Prompt - A verbatim restatement of the data, free of pictures, is what you should output.
[Opening Extracted material section]
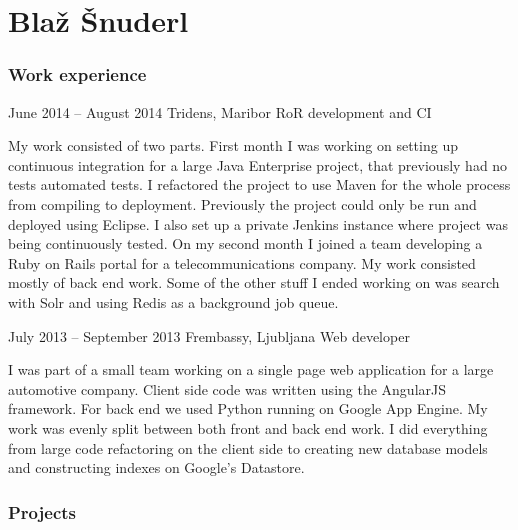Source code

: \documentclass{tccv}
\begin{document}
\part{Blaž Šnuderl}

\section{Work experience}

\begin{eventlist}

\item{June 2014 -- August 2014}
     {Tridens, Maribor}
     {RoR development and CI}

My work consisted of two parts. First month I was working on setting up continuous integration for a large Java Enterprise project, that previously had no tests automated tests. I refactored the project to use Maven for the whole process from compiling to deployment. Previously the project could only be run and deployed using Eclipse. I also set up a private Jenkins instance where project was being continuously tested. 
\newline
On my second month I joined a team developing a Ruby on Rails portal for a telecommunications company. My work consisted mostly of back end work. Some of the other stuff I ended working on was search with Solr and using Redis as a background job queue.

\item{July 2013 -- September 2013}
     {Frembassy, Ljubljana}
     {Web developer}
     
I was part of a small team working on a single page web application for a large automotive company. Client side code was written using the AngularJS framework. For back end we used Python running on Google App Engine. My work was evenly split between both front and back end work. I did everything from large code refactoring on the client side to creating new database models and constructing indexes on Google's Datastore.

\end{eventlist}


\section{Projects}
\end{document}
[Closing Extracted material section]
Response to the exercise -
Source code

: \documentclass{tccv}
\begin{document}
\part{Blaž Šnuderl}

\section{Work experience}

\begin{eventlist}

\item{June 2014 -- August 2014}
     {Tridens, Maribor}
     {RoR development and CI}

My work consisted of two parts. First month I was working on setting up continuous integration for a large Java Enterprise project, that previously had no tests automated tests. I refactored the project to use Maven for the whole process from compiling to deployment. Previously the project could only be run and deployed using Eclipse. I also set up a private Jenkins instance where project was being continuously tested. 
\newline
On my second month I joined a team developing a Ruby on Rails portal for a telecommunications company. My work consisted mostly of back end work. Some of the other stuff I ended working on was search with Solr and using Redis as a background job queue.

\item{July 2013 -- September 2013}
     {Frembassy, Ljubljana}
     {Web developer}
     
I was part of a small team working on a single page web application for a large automotive company. Client side code was written using the AngularJS framework. For back end we used Python running on Google App Engine. My work was evenly split between both front and back end work. I did everything from large code refactoring on the client side to creating new database models and constructing indexes on Google's Datastore.

\end{eventlist}


\section{Projects}
\end{document}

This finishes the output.